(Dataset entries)
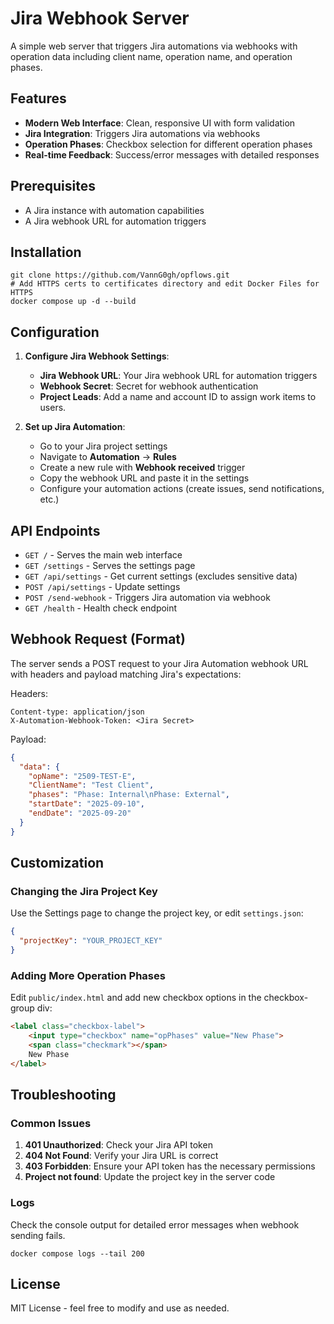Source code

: # Jira Webhook Server

A simple web server that triggers Jira automations via webhooks with operation data including client name, operation name, and operation phases.

## Features

- **Modern Web Interface**: Clean, responsive UI with form validation
- **Jira Integration**: Triggers Jira automations via webhooks
- **Operation Phases**: Checkbox selection for different operation phases
- **Real-time Feedback**: Success/error messages with detailed responses

## Prerequisites

- A Jira instance with automation capabilities
- A Jira webhook URL for automation triggers

## Installation

```
git clone https://github.com/VannG0gh/opflows.git
# Add HTTPS certs to certificates directory and edit Docker Files for HTTPS
docker compose up -d --build
```

## Configuration

1. **Configure Jira Webhook Settings**:
   - **Jira Webhook URL**: Your Jira webhook URL for automation triggers
   - **Webhook Secret**: Secret for webhook authentication
   - **Project Leads**: Add a name and account ID to assign work items to users.

3. **Set up Jira Automation**:
   - Go to your Jira project settings
   - Navigate to **Automation** → **Rules**
   - Create a new rule with **Webhook received** trigger
   - Copy the webhook URL and paste it in the settings
   - Configure your automation actions (create issues, send notifications, etc.)

## API Endpoints

- `GET /` - Serves the main web interface
- `GET /settings` - Serves the settings page
- `GET /api/settings` - Get current settings (excludes sensitive data)
- `POST /api/settings` - Update settings
- `POST /send-webhook` - Triggers Jira automation via webhook
- `GET /health` - Health check endpoint

## Webhook Request (Format)

The server sends a POST request to your Jira Automation webhook URL with headers and payload matching Jira's expectations:

Headers:

```text
Content-type: application/json
X-Automation-Webhook-Token: <Jira Secret>
```

Payload:

```json
{
  "data": {
    "opName": "2509-TEST-E",
    "ClientName": "Test Client",
    "phases": "Phase: Internal\nPhase: External",
    "startDate": "2025-09-10",
    "endDate": "2025-09-20"
  }
}
```

## Customization

### Changing the Jira Project Key

Use the Settings page to change the project key, or edit `settings.json`:

```json
{
  "projectKey": "YOUR_PROJECT_KEY"
}
```

### Adding More Operation Phases

Edit `public/index.html` and add new checkbox options in the checkbox-group div:

```html
<label class="checkbox-label">
    <input type="checkbox" name="opPhases" value="New Phase">
    <span class="checkmark"></span>
    New Phase
</label>
```

## Troubleshooting

### Common Issues

1. **401 Unauthorized**: Check your Jira API token
2. **404 Not Found**: Verify your Jira URL is correct
3. **403 Forbidden**: Ensure your API token has the necessary permissions
4. **Project not found**: Update the project key in the server code

### Logs

Check the console output for detailed error messages when webhook sending fails.

```
docker compose logs --tail 200
```


## License

MIT License - feel free to modify and use as needed.
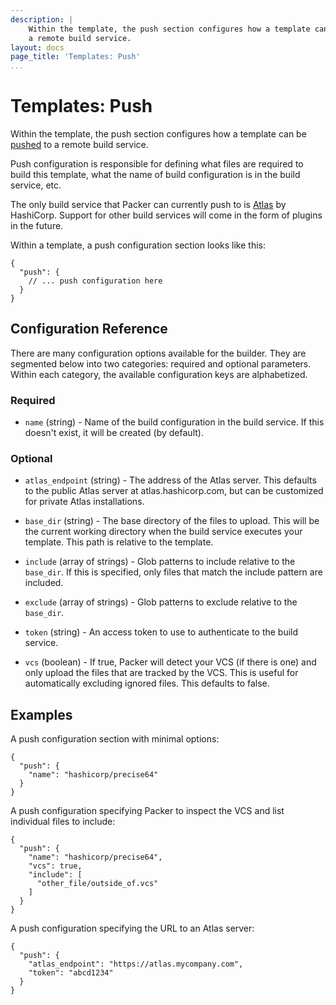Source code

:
 ```yaml
---
description: |
    Within the template, the push section configures how a template can be pushed to
    a remote build service.
layout: docs
page_title: 'Templates: Push'
...
```


# Templates: Push

Within the template, the push section configures how a template can be
[pushed](/docs/command-line/push.html) to a remote build service.

Push configuration is responsible for defining what files are required to build
this template, what the name of build configuration is in the build service,
etc.

The only build service that Packer can currently push to is
[Atlas](https://atlas.hashicorp.com) by HashiCorp. Support for other build
services will come in the form of plugins in the future.

Within a template, a push configuration section looks like this:

``` {.javascript}
{
  "push": {
    // ... push configuration here
  }
}
```

## Configuration Reference

There are many configuration options available for the builder. They are
segmented below into two categories: required and optional parameters. Within
each category, the available configuration keys are alphabetized.

### Required

-   `name` (string) - Name of the build configuration in the build service. If
    this doesn't exist, it will be created (by default).

### Optional

-   `atlas_endpoint` (string) - The address of the Atlas server. This defaults
    to the public Atlas server at atlas.hashicorp.com, but can be customized
    for private Atlas installations.

-   `base_dir` (string) - The base directory of the files to upload. This will
    be the current working directory when the build service executes
    your template. This path is relative to the template.

-   `include` (array of strings) - Glob patterns to include relative to the
    `base_dir`. If this is specified, only files that match the include pattern
    are included.

-   `exclude` (array of strings) - Glob patterns to exclude relative to the
    `base_dir`.

-   `token` (string) - An access token to use to authenticate to the
    build service.

-   `vcs` (boolean) - If true, Packer will detect your VCS (if there is one) and
    only upload the files that are tracked by the VCS. This is useful for
    automatically excluding ignored files. This defaults to false.

## Examples

A push configuration section with minimal options:

``` {.javascript}
{
  "push": {
    "name": "hashicorp/precise64"
  }
}
```

A push configuration specifying Packer to inspect the VCS and list individual
files to include:

``` {.javascript}
{
  "push": {
    "name": "hashicorp/precise64",
    "vcs": true,
    "include": [
      "other_file/outside_of.vcs"
    ]
  }
}
```

A push configuration specifying the URL to an Atlas server:

``` {.javascript}
{
  "push": {
    "atlas_endpoint": "https://atlas.mycompany.com",
    "token": "abcd1234"
  }
}
```
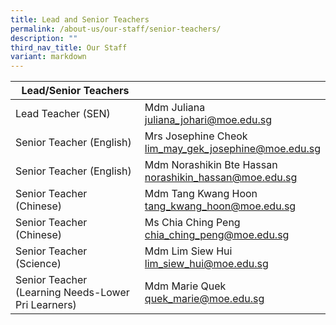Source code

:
 ```yaml
---
title: Lead and Senior Teachers
permalink: /about-us/our-staff/senior-teachers/
description: ""
third_nav_title: Our Staff
variant: markdown
---
```

| Lead/Senior Teachers|  |
| -------- | -------- |
| Lead Teacher (SEN)    | Mdm Juliana  <br><a href="mailto:juliana_johari@moe.edu.sg">juliana_johari@moe.edu.sg</a>   |    |
| Senior Teacher (English)    | Mrs Josephine Cheok    <br><a href="mailto:lim_may_gek_josephine@moe.edu.sg">lim_may_gek_josephine@moe.edu.sg</a>  |     |
| Senior Teacher (English)     |  Mdm Norashikin Bte Hassan   <br><a href="mailto:norashikin_hassan@moe.edu.sg">norashikin_hassan@moe.edu.sg</a>  |
| Senior Teacher (Chinese)  | Mdm Tang Kwang Hoon  <br><a href="mailto:tang_kwang_hoon@moe.edu.sg">tang_kwang_hoon@moe.edu.sg</a>  |     |
| Senior Teacher (Chinese)    |  Ms Chia Ching Peng  <br><a href="mailto:chia_ching_peng@moe.edu.sg">chia_ching_peng@moe.edu.sg</a>   |     |
| Senior Teacher (Science)    | Mdm Lim Siew Hui  <br><a href="mailto:lim_siew_hui@moe.edu.sg">lim_siew_hui@moe.edu.sg</a> |     |
| Senior Teacher (Learning Needs-Lower Pri Learners)     | Mdm Marie Quek <br><a href="mailto:quek_marie@moe.edu.sg">quek_marie@moe.edu.sg</a> |     |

■ ASSIGNMENT:
Nothing but the lines from the first line of the data through the line with "- **Modern Web" belongs in the answer, copied exactly and without pictures.

■ RESULT OF THE EXERCISE:
Source code

: # Jira Webhook Server

A simple web server that triggers Jira automations via webhooks with operation data including client name, operation name, and operation phases.

## Features

- **Modern Web Interface**: Clean, responsive UI with form validation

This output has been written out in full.